▶ [Assigned task]:
Nothing outside the range below should be printed. Output exactly the lines from the line with "game as many" to the line with "real-world energy market", both included.

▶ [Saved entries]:
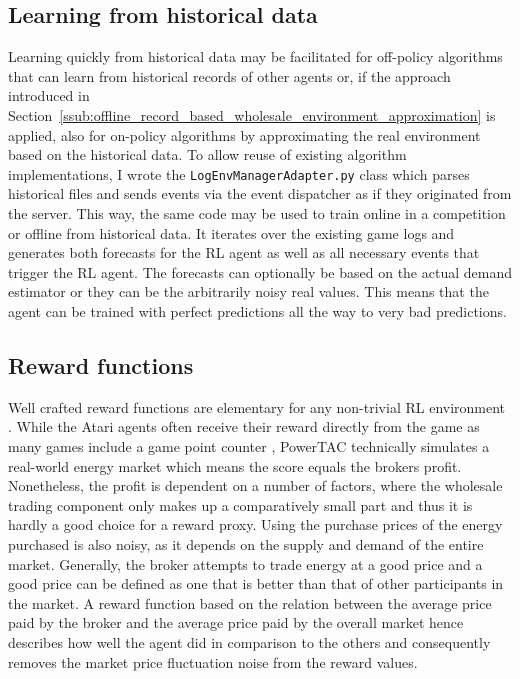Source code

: \subsection{Learning from historical data}%
\label{sub:learning_from_historical_data}

Learning quickly from historical data may be facilitated for off-policy algorithms that can learn from historical
records of other agents or, if the approach introduced in
Section~\ref{ssub:offline_record_based_wholesale_environment_approximation} is applied, also for on-policy algorithms by
approximating the real environment based on the historical data.
To allow reuse of existing algorithm implementations, I wrote the \texttt{LogEnvManagerAdapter.py} class which
parses historical files and sends events via the event dispatcher as if they originated from the server. This way, the
same code may be used to train online in a competition or offline from historical data. It iterates over the existing
game logs and generates both forecasts for the \ac{RL} agent as well as all necessary events that trigger the \ac{RL}
agent. The forecasts can optionally be based on the actual demand estimator or they can be the arbitrarily noisy real
values. This means that the agent can be trained with perfect predictions all the way to very bad predictions.

\subsection{Reward functions}%
\label{sub:reward_functions}

Well crafted reward functions are elementary for any non-trivial \ac{RL}
environment \cite[p.469ff.]{amodei2016concrete, sutton2018reinforcement}. While the Atari agents often receive their reward directly from the
game as many games include a game point counter \cite[]{mnih2013playing}, \ac{PowerTAC} technically simulates a
real-world energy market which means the score equals the brokers profit. Nonetheless, the profit is dependent on a number of
factors, where the wholesale trading component only makes up a comparatively small part and thus it is hardly a
good choice for a reward proxy. Using the purchase prices of the energy purchased is also noisy, as it depends on the
supply and demand of the entire market. Generally, the broker attempts to trade energy at a good price and a good
price can be defined as one that is better than that of other participants in the market. A reward function based on the
relation between the average price paid by the broker and the average price paid by the overall market hence describes
how well the agent did in comparison to the others and consequently removes the market price fluctuation noise from the
reward values.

▶ [Output for this task]:
game as many games include a game point counter \cite[]{mnih2013playing}, \ac{PowerTAC} technically simulates a
real-world energy market which means the score equals the brokers profit. Nonetheless, the profit is dependent on a number of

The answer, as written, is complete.